Nollywood actress Angela Okorie faces criticism after sharing an Instagram video of herself burning the clothes she wore to late actor Alexx Ekubo’s funeral. The caption was simple: “My Godmother said it’s not good to keep the cloth you wore for a burial, instead you burn them.”

The response was quick and divided: some saw it as disrespectful to do publicly, while others understood her actions and their significance.
So, is this just random behavior, or is there a deeper meaning?
It Is Rooted in Nigerian Tradition
Burning burial clothes is not Angela Okorie’s innovation. It is a practice found across various Nigerian and other African cultures, based on beliefs about death, spiritual energy, and protecting the living.
The main idea is simple: death is a powerful and potentially dangerous spiritual event. Items involved in that experience, especially clothing worn at a burial, are believed to carry the energy of that moment. Keeping those items at home is seen as inviting that energy to linger.
In these cultures, fire is regarded as the ultimate purifier. It doesn’t just destroy the clothing; it is believed to burn away any spiritual weight the clothing absorbed. By burning the garments, the person symbolically cuts their connection to death, preventing grief and its spiritual presence from following them home.
The Specific Beliefs Behind the Practice
Different communities assign various meanings to this act, but three main themes run through the tradition.
First, it is about breaking the bond with death. Wearing clothes to a burial links you, even briefly, to the experience of dying. Burning those clothes deliberately ends that connection, keeping death’s influence at bay.
Second, it aims to prevent spiritual contamination. Many Nigerian traditions hold that items in a cemetery or in contact with the deceased carry heavy, stagnant energy. Burning them removes the risk of that energy affecting the household or being exploited by unseen forces.
Third, it provides special protection to widows. In some traditions, when a man dies, his wife must burn her mourning clothes and shave her hair, acts meant to mark a clear spiritual separation from the deceased and shield her from being spiritually “held” by death.
Angela’s case was different; she was a friend attending a burial, not a widow. Still, the core belief her godmother referenced stems from the same cultural roots.
SEE ALSO: Alexx Ekubo’s Family: Parents, Siblings, and Relationship History
What Nigerians Are Saying
Online reactions were divided. Some criticized the public display, asserting that posting the video soon after Alexx Ekubo’s funeral appeared more like seeking attention than respecting cultural practices.

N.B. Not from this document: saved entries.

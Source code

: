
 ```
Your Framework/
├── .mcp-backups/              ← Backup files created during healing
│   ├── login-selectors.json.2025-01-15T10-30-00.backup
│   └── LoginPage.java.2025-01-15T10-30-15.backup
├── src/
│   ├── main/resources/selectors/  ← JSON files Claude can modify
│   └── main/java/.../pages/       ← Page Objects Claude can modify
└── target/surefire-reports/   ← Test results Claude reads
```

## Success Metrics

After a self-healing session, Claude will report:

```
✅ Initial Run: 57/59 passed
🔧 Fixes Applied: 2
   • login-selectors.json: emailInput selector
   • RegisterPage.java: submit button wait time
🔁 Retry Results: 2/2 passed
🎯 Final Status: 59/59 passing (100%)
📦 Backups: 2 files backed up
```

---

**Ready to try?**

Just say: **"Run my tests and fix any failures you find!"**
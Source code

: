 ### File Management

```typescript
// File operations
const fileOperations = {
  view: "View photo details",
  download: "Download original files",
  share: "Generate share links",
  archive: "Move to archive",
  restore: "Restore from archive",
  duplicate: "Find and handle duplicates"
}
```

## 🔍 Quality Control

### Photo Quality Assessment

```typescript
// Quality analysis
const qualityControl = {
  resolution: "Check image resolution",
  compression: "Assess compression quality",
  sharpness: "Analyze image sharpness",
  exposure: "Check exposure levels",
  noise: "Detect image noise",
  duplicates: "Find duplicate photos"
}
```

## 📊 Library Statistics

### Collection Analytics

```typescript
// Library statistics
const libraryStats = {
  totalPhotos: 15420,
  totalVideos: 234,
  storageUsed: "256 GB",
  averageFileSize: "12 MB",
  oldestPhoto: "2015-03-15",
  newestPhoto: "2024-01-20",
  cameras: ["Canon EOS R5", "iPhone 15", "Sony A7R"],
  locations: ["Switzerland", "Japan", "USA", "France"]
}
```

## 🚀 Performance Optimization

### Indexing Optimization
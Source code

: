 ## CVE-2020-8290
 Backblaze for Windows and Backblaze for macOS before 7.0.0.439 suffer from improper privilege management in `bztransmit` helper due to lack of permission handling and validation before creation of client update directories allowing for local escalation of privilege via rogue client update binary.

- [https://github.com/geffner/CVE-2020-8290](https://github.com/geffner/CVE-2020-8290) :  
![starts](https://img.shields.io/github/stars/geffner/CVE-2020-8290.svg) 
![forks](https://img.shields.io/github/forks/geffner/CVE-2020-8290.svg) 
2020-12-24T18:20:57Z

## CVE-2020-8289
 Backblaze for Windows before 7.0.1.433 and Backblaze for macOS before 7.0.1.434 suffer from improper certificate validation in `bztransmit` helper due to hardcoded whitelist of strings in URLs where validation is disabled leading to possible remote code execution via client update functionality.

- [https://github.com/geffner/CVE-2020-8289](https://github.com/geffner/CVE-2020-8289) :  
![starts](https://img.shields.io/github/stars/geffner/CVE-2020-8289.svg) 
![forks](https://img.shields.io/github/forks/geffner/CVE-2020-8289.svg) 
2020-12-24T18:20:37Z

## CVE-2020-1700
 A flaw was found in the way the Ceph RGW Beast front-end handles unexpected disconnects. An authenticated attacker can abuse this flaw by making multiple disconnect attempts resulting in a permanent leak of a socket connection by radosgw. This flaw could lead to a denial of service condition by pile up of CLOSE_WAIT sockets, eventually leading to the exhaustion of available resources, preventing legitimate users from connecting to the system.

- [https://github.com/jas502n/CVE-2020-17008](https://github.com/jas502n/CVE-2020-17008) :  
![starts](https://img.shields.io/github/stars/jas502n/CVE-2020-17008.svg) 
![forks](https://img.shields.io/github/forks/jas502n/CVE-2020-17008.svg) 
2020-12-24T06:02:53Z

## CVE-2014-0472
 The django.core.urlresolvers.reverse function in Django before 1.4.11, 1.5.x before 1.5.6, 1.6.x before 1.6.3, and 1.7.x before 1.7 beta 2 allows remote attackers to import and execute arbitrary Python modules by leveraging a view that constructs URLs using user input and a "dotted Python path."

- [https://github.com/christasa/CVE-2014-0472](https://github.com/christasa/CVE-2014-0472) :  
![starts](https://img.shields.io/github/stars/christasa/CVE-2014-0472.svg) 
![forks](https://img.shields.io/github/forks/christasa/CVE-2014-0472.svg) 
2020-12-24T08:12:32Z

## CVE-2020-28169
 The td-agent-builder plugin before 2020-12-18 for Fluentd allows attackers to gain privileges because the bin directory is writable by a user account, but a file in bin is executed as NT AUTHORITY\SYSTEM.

Others pointed out that although the act might be culturally valid, sharing it during an active mourning period for Ekubo’s family was questionable in terms of timing and sensitivity.

On Facebook, the debate continued in the comments. Stereo Type commented, “If your hand is clean, you won’t be worried about the cloth you wore to a colleague’s burial.”

Onyebuchi Arodiogbu questioned the consistency, asking, “But you didn’t burn the wig and phone you used to attend the burial??”
SEE ALSO: Alex Ekubo’s 10 Most Iconic Movie Roles That Proved His Star Power
The Bottom Line
Burning burial clothes, shaving hair during widowhood, and using specific mourning colors and periods are rooted in longstanding cultural rituals, not mere superstition. These practices have been developed over generations within communities that view grief as both an emotional and spiritual process that requires careful closure.